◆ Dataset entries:
=== Begin Enclosure ===

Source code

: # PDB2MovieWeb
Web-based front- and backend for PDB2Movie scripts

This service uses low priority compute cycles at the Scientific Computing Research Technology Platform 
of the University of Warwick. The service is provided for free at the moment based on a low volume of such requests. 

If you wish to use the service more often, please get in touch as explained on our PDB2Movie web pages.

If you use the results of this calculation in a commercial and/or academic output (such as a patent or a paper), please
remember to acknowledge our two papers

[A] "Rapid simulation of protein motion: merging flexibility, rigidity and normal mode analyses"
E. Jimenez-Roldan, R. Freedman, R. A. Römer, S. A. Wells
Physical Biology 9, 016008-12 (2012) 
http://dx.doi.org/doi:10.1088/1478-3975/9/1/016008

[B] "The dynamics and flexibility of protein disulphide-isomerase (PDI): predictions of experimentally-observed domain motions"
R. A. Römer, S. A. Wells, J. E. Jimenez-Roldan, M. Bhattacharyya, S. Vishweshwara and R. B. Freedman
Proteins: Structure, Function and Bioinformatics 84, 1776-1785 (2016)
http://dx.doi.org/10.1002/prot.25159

=== End Enclosure ===
=== Begin Enclosure ===

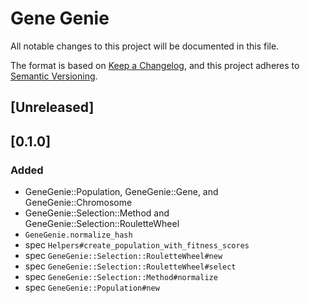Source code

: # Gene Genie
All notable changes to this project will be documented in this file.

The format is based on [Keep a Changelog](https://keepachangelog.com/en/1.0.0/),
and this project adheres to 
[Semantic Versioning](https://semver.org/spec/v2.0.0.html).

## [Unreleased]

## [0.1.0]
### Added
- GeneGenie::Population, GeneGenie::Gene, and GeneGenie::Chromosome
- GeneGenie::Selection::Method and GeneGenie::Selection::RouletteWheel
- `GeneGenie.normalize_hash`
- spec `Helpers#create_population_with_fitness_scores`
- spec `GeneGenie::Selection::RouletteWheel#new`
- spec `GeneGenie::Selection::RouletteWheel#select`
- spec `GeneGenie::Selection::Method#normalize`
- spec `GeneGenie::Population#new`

=== End Enclosure ===
=== Begin Enclosure ===

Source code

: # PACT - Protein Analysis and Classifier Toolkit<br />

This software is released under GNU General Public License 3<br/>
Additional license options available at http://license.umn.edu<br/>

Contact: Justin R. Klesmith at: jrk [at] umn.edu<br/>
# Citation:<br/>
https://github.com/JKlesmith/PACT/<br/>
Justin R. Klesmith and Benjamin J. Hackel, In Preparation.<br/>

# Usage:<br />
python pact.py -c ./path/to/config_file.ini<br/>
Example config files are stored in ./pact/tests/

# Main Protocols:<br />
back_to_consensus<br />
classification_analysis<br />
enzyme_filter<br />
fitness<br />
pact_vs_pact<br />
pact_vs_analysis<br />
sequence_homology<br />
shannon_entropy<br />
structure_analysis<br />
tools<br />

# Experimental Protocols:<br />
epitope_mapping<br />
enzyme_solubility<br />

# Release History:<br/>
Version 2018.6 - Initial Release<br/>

=== End Enclosure ===

◆ PROBLEM:
Go through the entries line by line and count those with "based". Give only the count.

◆ RESPONSE TO THIS TASK:
3